Das schleswig-holsteinische Bildungsministerium plant, die Anforderungen an den Informatik-Unterricht zu erneuern. Ein im Land einzigartiges Projekt zeigt, wie die Bedarfe mit Leben gefüllt werden können. Zum Vorteil von Lehrenden und Lernenden.

Was braucht es, um Schülerinnen fit zu machen für die digitale Welt? Schere, Pappe, Kleber und einen Stift! Mit diesen Hilfsmitteln entwickeln 16 Schülerinnen der 11. Klasse der Auguste-Viktoria-Schule (AVS) in Flensburg derzeit Prototypen einer App. „Wir wollen zeigen, dass es bei der App-Entwicklung neben der Programmierung auch um andere Aspekte geht“, sagt Prof. Dr. Sven Bertel, Leiter des Projektes „Kompetenzen für eine digitale Welt: partizipative Entwicklung von Apps“ an der Hochschule Flensburg, das aus dem Struktur- und Exzellenzbudget des Landes finanziert wird. Ein in Schleswig-Holstein einzigartiges Projekt, das künftig Einfluss auf die Fortbildung von Informatik-Lehrerinnen nehmen könnte.

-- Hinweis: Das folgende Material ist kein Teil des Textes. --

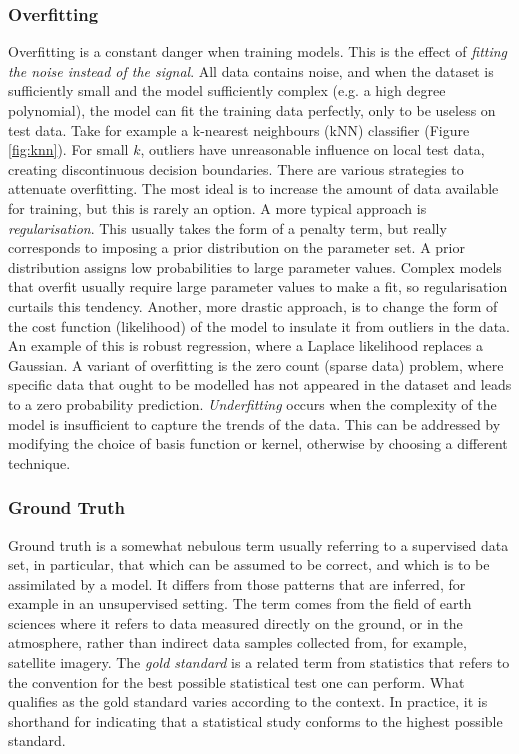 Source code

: \documentclass[11pt]{amsart}
\begin{document}
\subsubsection{Overfitting} Overfitting is a constant danger when training models. This is the effect of \emph{fitting the noise instead of the signal}. All data contains noise, and when the dataset is sufficiently small and the model sufficiently complex (e.g. a high degree polynomial), the model can fit the training data perfectly, only to be useless on test data. Take for example a k-nearest neighbours (kNN) classifier (Figure \ref{fig:knn}). For small $k$, outliers have unreasonable influence on local test data, creating discontinuous decision boundaries. There are various strategies to attenuate overfitting. The most ideal is to increase the amount of data available for training, but this is rarely an option. A more typical approach is \emph{regularisation}. This usually takes the form of a penalty term, but really corresponds to imposing a prior distribution on the parameter set. A prior distribution assigns low probabilities to large parameter values. Complex models that overfit usually require large parameter values to make a fit, so regularisation curtails this tendency. Another, more drastic approach, is to change the form of the cost function (likelihood) of the model to insulate it from outliers in the data. An example of this is robust regression, where a Laplace likelihood replaces a Gaussian. A variant of overfitting is the zero count (sparse data) problem, where specific data that ought to be modelled has not appeared in the dataset and leads to a zero probability prediction. \emph{Underfitting} occurs when the complexity of the model is insufficient to capture the trends of the data. This can be addressed by modifying the choice of basis function or kernel, otherwise by choosing a different technique.

\subsubsection{Ground Truth}
Ground truth is a somewhat nebulous term usually referring to a supervised data set, in particular, that which can be assumed to be correct, and which is to be assimilated by a model. It differs from those patterns that are inferred, for example in an unsupervised setting. The term comes from the field of earth sciences where it refers to data measured directly on the ground, or in the atmosphere, rather than indirect data samples collected from, for example, satellite imagery. The \emph{gold standard} is a related term from statistics that refers to the convention for the best possible statistical test one can perform. What qualifies as the gold standard varies according to the context. In practice, it is shorthand for indicating that a statistical study conforms to the highest possible standard.
\end{document}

Prozessorientiertes, agiles Arbeiten, Teamwork und die Fähigkeit, sich in die Nutzerinnen zu versetzen – das sind Kompetenzen, die Bertels Projekt vermittelt und die bestens zu den neuen Fachanforderungen für den Informatikunterricht passen, die das Bildungsministerium in Kiel plant. Für die Lehrenden in diesem Bereich bedeuten diese, den Unterricht neu auszurichten und die Themen und Inhalte anzupassen. „Wir stoßen hier in eine Lücke, indem wir die neuen Fachanforderungen mit Leben füllen“, so Bertel. Denn am Ende des Vorhabens stünden Lehrkonzepte, die für die Fortbildung von Lehrer*innen im Fach Informatik nutzbar gemacht werden können. Bertel: „Wir zeigen, wie es geht!“

Zum Beispiel, indem Lehrkräften vermittelt wird, wie sie in ihren Klassen praktische Einheiten wie das „Papier-Prototyping“ einsetzen. An der AVS haben die beteiligten Informatikschülerinnen Chemieschülerinnen interviewt, um herauszufinden, wie eine funktionale Chemie-App aussehen müsste, und haben dann Papierprototypen gebaut. Mittels aufgeklebter Zettel werden Funktionen quasi aus Pappkarton animiert. Immer wieder gibt es dabei Feedback-Runden und Nutzertests mit den entstandenen Prototypen. Mithilfe des Papier-Prototypings werden nach Angaben von Lena Marie Beck, die im Projekt die pädagogisch Aspekte bearbeitet, die Hürden zum Zugang in die digitale Welt gesenkt. Die Schülerinnen werden da abgeholt, wo sie stehen. „Es geht um die Anforderungen der Nutzer, um das Design und die Nutzerfreundlichkeit.“

„Der Facettenreichtum des Fachs werde deutlich“, sagt Informatiker Bertel. „Programmierkenntnisse sind natürlich essentiell, aber sie sind eben nicht alles, was zur Entwicklung von Software dazugehört.“ Dies deutlich zu machen, könne auch helfen, den Schülerinnen einen realistischen Blick auf das Fach Informatik und seine Vielfalt zu geben.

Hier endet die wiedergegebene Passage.